Eavesdrop in a garden, and what do you hear?

Not a lot of narrative. Mostly exclamations over the beauty of something and curiosity about what it is, in and around the absorbing silence.

So it is that Paul W. Meyer has "written" a new book about the Morris Arboretum in Chestnut Hill with no text, just photographs, most taken over the last eight years. Its title is a straightforward Morris Arboretum of the University of Pennsylvania Through the Lens of Paul W. Meyer.

"It's meant to be a walk through the garden," explains Meyer, 59, a self-taught shutterbug who has worked at Morris for almost 36 years, the last 21 as director.

Story continues below.

Of course, images speak their own language. And Morris did a book in 2010 called Always Growing that tells the arboretum's story in words.
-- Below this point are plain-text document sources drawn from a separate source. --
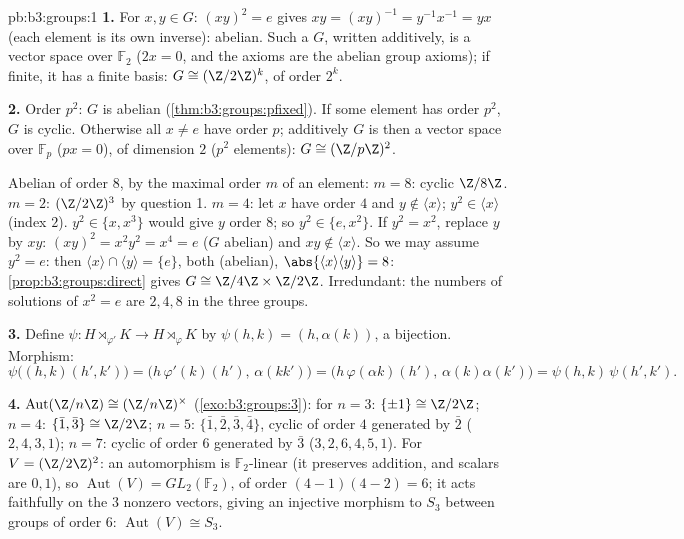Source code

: \begin{solution}{pb:b3:groups:1}
\textbf{1.} For $x, y \in G$: $(xy)^2 = e$ gives $xy = (xy)^{-1} =
y^{-1}x^{-1} = yx$ (each element is its own inverse): abelian.
Such a $G$, written additively, is a vector space over $\mathbb
F_2$ ($2x = 0$, and the axioms are the abelian group axioms); if
finite, it has a finite basis: $G \cong (\Z/2\Z)^k$, of order
$2^k$.

\textbf{2.} Order $p^2$: $G$ is abelian
(\cref{thm:b3:groups:pfixed}). If some element has order $p^2$,
$G$ is cyclic. Otherwise all $x \neq e$ have order $p$; additively
$G$ is then a vector space over $\mathbb F_p$ ($px = 0$), of
dimension $2$ ($p^2$ elements): $G \cong (\Z/p\Z)^2$.

Abelian of order $8$, by the maximal order $m$ of an element: $m =
8$: cyclic $\Z/8\Z$. $m = 2$: $(\Z/2\Z)^3$ by question 1. $m = 4$:
let $x$ have order $4$ and $y \notin \langle x \rangle$; $y^2 \in
\langle x\rangle$ (index $2$). $y^2 \in \{x, x^3\}$ would give $y$
order $8$; so $y^2 \in \{e, x^2\}$. If $y^2 = x^2$, replace $y$ by
$xy$: $(xy)^2 = x^2y^2 = x^4 = e$ ($G$ abelian) and $xy \notin
\langle x\rangle$. So we may assume $y^2 = e$: then $\langle x
\rangle \cap \langle y \rangle = \{e\}$, both  (abelian),
$\abs{\langle x\rangle \langle y\rangle} = 8$:
\cref{prop:b3:groups:direct} gives $G \cong \Z/4\Z \times \Z/2\Z$.
Irredundant: the numbers of solutions of $x^2 = e$ are $2, 4, 8$
in the three groups.

\textbf{3.} Define $\psi \colon H \rtimes_{\varphi'} K \to H
\rtimes_{\varphi} K$ by $\psi(h, k) = (h, \alpha(k))$, a bijection.
Morphism:
\[
\psi\bigl((h,k)(h',k')\bigr)
= \bigl(h\,\varphi'(k)(h'),\, \alpha(kk')\bigr)
= \bigl(h\,\varphi(\alpha k)(h'),\, \alpha(k)\alpha(k')\bigr)
= \psi(h,k)\,\psi(h',k').
\]

\textbf{4.} $\operatorname{Aut}(\Z/n\Z) \cong (\Z/n\Z)^\times$
(\cref{exo:b3:groups:3}): for $n = 3$: $\{\pm 1\} \cong \Z/2\Z$;
$n = 4$: $\{\bar 1, \bar 3\} \cong \Z/2\Z$; $n = 5$: $\{\bar 1,
\bar 2, \bar 3, \bar 4\}$, cyclic of order $4$ generated by $\bar
2$ ($2, 4, 3, 1$); $n = 7$: cyclic of order $6$ generated by $\bar
3$ ($3, 2, 6, 4, 5, 1$). For $V = (\Z/2\Z)^2$: an automorphism is
$\mathbb F_2$-linear (it preserves addition, and scalars are $0,
1$), so $\operatorname{Aut}(V) = GL_2(\mathbb F_2)$, of order
$(4-1)(4-2) = 6$; it acts faithfully on the $3$ nonzero vectors,
giving an injective morphism to $S_3$ between groups of order
$6$: $\operatorname{Aut}(V) \cong S_3$.


\end{solution}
That story began in 1886, when John Morris, a millionaire iron manufacturer, and his sister, Lydia, bought 26 acres here to build a country home. From the beginning, they envisioned that their private estate would become a public garden - and, in 1933, it did.

But most of the transformation has taken place over the last 35 years, with guidance from a master plan and, to a large extent, Meyer, who was hired as horticulture director in 1976.

Since then, the garden has evolved, in his words, "from a state of tattered elegance" to a nationally known arboretum.

Today it encompasses 166 acres, including the planted landscapes on the Philadelphia side of Northwestern Avenue and Bloomfield Farm on the Springfield Township, Montgomery County, side. The arboretum has been affiliated with Penn since 1932, and was designated Pennsylvania's official arboretum in 1988.

But that doesn't tell Morris' story as Meyer has lived it. And he has lived it, not just as a horticulturist and globetrotting plant collector or even amateur photographer. He and his wife, Debbie Rodgers, a risk manager at Aramark, actually live there, in an old farmhouse built by the Morrises on Northwestern Avenue.

This has blurred the distinction between home and office, which, as anyone who works at home knows, can be problematic. But Meyer seems to have used his director-without-borders existence to advantage.

He carries a camera everywhere, whether touring the garden's historic trees with donors, counting heads at the popular "Out on a Limb" canopy walk, or walking leisurely with his wife.